Won’t you entrust the rest of your life to me? As in, you will take care of her for the rest of her life. Nokori means remaining, jinsei means life, and takushite is the verb takusu meaning to entrust.

marry me in japanese

20. No matter how old, I always want to laugh together with you, (Name).

  • 何歳になっても(名前)とずっと笑い合っていたい
  • Ikutsu ni natte mo (namae) to zutto warai atte itai

In other words, let’s laugh together forever!

marry me in japanese

21. I want to create all kinds of memories with you so let’s get married!

  • これから二人でいろいろな思い出を作っていきたい、だから結婚しよう
  • korekara futari de iroirona omoide o tsukutte ikitai,dakara kekkon shiyou

Not a completely literal translation but an interpretation. As mentioned away above, futari means two people but here it refers to us or you and I. Then, iroiro means various or all kinds. Omoide is memory. And so, will you marry me in Japanese!?
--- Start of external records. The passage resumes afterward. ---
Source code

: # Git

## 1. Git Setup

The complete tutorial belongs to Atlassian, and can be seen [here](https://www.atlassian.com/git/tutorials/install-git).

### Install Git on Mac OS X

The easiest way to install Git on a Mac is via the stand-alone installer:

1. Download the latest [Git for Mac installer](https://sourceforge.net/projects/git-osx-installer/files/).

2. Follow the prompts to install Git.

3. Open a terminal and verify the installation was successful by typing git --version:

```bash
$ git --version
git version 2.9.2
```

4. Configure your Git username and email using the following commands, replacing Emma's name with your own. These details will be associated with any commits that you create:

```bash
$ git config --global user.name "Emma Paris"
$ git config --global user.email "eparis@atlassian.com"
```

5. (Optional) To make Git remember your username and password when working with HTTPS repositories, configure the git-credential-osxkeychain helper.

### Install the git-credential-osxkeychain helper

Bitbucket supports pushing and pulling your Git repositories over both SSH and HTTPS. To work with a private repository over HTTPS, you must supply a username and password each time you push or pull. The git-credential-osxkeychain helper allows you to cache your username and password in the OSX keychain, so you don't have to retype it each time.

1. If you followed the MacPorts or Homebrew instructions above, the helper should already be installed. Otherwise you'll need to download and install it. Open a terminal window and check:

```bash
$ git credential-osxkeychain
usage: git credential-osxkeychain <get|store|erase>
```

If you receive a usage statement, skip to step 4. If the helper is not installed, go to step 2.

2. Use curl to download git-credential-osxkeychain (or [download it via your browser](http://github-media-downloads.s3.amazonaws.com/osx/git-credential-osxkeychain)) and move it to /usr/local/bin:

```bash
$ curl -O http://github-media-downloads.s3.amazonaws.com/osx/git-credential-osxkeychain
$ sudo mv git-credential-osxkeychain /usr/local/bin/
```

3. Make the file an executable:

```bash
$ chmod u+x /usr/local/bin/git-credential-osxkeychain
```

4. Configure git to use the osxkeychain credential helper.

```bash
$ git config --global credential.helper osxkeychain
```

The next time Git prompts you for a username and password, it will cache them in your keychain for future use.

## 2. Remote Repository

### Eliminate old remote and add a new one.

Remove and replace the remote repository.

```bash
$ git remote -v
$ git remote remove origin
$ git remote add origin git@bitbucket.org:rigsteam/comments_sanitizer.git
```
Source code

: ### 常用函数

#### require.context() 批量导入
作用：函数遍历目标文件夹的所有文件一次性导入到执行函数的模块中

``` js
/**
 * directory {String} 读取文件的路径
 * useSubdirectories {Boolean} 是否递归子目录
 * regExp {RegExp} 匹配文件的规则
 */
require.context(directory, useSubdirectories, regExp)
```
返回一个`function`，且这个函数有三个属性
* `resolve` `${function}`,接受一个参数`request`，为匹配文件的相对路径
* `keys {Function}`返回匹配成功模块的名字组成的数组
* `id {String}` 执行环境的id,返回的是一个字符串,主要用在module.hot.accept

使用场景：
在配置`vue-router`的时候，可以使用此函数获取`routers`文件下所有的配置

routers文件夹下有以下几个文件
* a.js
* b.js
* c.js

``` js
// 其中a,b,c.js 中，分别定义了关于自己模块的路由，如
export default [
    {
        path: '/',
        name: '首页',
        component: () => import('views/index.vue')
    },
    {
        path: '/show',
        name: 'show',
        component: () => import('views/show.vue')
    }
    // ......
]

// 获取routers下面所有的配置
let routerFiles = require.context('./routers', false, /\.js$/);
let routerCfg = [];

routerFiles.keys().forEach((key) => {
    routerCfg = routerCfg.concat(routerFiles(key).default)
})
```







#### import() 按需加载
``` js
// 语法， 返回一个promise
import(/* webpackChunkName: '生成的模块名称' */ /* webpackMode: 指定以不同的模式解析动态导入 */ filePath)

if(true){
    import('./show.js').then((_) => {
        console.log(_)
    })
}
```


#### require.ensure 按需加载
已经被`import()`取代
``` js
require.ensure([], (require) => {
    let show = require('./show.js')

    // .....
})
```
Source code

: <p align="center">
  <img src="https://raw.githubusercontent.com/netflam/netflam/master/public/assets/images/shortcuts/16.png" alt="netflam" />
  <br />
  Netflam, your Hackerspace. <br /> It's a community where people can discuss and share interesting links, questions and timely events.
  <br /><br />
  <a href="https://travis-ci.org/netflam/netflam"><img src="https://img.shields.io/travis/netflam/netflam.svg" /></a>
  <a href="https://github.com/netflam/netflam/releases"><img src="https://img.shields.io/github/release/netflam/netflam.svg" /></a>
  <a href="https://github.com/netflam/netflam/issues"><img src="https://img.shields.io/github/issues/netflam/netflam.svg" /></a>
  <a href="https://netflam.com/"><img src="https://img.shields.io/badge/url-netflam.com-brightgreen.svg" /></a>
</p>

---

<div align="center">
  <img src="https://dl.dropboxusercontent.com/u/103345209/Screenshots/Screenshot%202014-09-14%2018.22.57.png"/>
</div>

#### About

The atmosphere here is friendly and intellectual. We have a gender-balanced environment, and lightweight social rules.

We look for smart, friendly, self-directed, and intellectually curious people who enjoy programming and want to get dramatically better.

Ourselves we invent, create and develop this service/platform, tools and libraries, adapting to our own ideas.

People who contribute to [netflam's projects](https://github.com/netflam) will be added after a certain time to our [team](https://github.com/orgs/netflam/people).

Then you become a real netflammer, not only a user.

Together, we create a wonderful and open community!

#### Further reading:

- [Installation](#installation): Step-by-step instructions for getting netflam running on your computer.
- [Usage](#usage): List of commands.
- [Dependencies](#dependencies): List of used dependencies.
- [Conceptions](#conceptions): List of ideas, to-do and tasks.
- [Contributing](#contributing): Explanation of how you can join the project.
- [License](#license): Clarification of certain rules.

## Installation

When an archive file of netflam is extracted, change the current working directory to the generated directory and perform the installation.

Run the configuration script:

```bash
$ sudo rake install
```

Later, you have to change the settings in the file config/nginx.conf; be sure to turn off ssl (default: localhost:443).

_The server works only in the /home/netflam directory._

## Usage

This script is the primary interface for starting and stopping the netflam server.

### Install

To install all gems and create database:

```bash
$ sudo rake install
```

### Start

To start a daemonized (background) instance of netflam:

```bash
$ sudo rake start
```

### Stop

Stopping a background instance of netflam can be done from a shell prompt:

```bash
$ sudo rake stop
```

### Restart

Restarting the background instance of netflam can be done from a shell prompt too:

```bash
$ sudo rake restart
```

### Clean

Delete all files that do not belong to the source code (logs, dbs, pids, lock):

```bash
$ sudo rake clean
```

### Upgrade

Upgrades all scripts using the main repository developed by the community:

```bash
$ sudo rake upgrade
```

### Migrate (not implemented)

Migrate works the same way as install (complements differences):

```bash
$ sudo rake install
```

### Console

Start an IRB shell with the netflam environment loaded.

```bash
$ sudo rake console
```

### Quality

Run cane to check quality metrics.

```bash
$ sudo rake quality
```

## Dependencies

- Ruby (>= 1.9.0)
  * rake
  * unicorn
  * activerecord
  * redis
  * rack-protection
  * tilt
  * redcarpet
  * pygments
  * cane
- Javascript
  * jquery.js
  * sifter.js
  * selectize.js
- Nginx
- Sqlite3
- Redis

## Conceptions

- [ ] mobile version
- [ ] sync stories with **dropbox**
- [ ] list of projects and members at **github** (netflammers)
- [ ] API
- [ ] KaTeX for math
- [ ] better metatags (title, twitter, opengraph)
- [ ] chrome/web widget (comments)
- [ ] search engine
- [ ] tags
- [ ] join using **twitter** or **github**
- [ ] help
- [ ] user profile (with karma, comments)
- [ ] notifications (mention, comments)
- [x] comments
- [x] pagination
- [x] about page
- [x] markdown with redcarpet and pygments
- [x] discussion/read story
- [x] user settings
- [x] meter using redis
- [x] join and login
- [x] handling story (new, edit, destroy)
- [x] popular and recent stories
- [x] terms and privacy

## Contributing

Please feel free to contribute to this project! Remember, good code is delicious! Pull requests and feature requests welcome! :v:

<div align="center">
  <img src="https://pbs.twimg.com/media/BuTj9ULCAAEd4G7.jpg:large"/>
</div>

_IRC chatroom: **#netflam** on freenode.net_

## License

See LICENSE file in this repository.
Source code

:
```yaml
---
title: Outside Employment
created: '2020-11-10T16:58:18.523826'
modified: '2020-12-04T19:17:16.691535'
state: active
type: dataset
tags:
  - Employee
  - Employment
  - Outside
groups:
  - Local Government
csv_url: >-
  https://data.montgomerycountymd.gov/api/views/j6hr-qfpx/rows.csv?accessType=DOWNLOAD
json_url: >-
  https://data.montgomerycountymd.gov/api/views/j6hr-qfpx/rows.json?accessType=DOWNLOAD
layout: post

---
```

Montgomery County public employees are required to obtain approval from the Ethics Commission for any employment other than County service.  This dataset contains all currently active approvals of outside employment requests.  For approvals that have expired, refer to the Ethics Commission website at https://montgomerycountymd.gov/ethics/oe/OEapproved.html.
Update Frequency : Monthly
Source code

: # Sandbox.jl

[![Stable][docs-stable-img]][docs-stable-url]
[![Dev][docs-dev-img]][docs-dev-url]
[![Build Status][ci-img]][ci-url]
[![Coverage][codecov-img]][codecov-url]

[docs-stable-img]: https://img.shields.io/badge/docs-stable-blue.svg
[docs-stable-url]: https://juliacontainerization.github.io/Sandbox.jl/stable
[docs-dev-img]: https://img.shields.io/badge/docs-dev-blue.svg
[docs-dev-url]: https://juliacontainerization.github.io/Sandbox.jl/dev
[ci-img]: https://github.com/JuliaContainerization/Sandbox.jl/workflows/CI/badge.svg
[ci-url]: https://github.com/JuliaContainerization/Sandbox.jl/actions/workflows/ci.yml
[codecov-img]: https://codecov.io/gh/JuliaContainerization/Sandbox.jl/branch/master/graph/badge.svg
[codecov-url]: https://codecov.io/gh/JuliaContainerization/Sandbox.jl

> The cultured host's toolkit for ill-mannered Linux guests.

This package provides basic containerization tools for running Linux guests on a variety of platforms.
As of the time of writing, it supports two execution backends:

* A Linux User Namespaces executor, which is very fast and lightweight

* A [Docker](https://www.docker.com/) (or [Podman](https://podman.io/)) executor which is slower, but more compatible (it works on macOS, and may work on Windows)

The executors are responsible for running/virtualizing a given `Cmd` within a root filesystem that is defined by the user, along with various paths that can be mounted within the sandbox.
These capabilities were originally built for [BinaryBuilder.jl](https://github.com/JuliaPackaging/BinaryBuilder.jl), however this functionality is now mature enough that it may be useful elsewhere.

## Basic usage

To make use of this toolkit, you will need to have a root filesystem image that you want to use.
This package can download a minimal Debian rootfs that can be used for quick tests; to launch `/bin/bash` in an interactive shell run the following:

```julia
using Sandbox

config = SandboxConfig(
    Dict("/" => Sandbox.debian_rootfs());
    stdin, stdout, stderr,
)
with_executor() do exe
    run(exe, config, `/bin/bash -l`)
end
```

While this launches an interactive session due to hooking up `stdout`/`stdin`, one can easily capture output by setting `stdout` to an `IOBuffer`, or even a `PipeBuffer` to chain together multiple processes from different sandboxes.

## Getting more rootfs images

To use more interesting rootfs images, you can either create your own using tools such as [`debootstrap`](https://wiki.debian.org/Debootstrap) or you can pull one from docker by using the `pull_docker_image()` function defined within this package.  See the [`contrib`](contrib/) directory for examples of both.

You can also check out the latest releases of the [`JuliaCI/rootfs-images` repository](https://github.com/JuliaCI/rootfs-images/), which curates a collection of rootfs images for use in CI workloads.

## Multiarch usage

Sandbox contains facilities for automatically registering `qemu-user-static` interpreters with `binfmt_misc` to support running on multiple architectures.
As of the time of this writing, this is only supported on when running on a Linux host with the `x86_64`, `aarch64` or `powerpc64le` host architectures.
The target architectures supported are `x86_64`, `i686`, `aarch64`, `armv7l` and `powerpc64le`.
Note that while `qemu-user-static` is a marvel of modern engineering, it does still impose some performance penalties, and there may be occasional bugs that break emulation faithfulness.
22. I want to be next to you and see you as a bride, as a mother and as you age.

  • 花嫁姿も子育てしてる姿もおばあちゃんになった姿も全部隣で見ていたい
  • hanayome sugata mo kosodate shi teru sugata mo o baachan ni natta sugata mo zenbu tonari de mite itai

Okay, the English language and Western culture doesn’t give aging any respect so obaachan ends up meaning grandma or old lady. Hanayome means a bride in a wedding gown, kosadate means child rearing and sugata means shape, condition or state.

marry me in japanese

And you want to see all of that while being next to her.

Now that’s deep.

And here you go. These are just some 22 ways to ask will you marry me in Japanese. There’s TONS more because Japanese is a pretty creative language. We can all be pretty creative if we can be indirect and poetic… like… won’t you cook my dinner for me?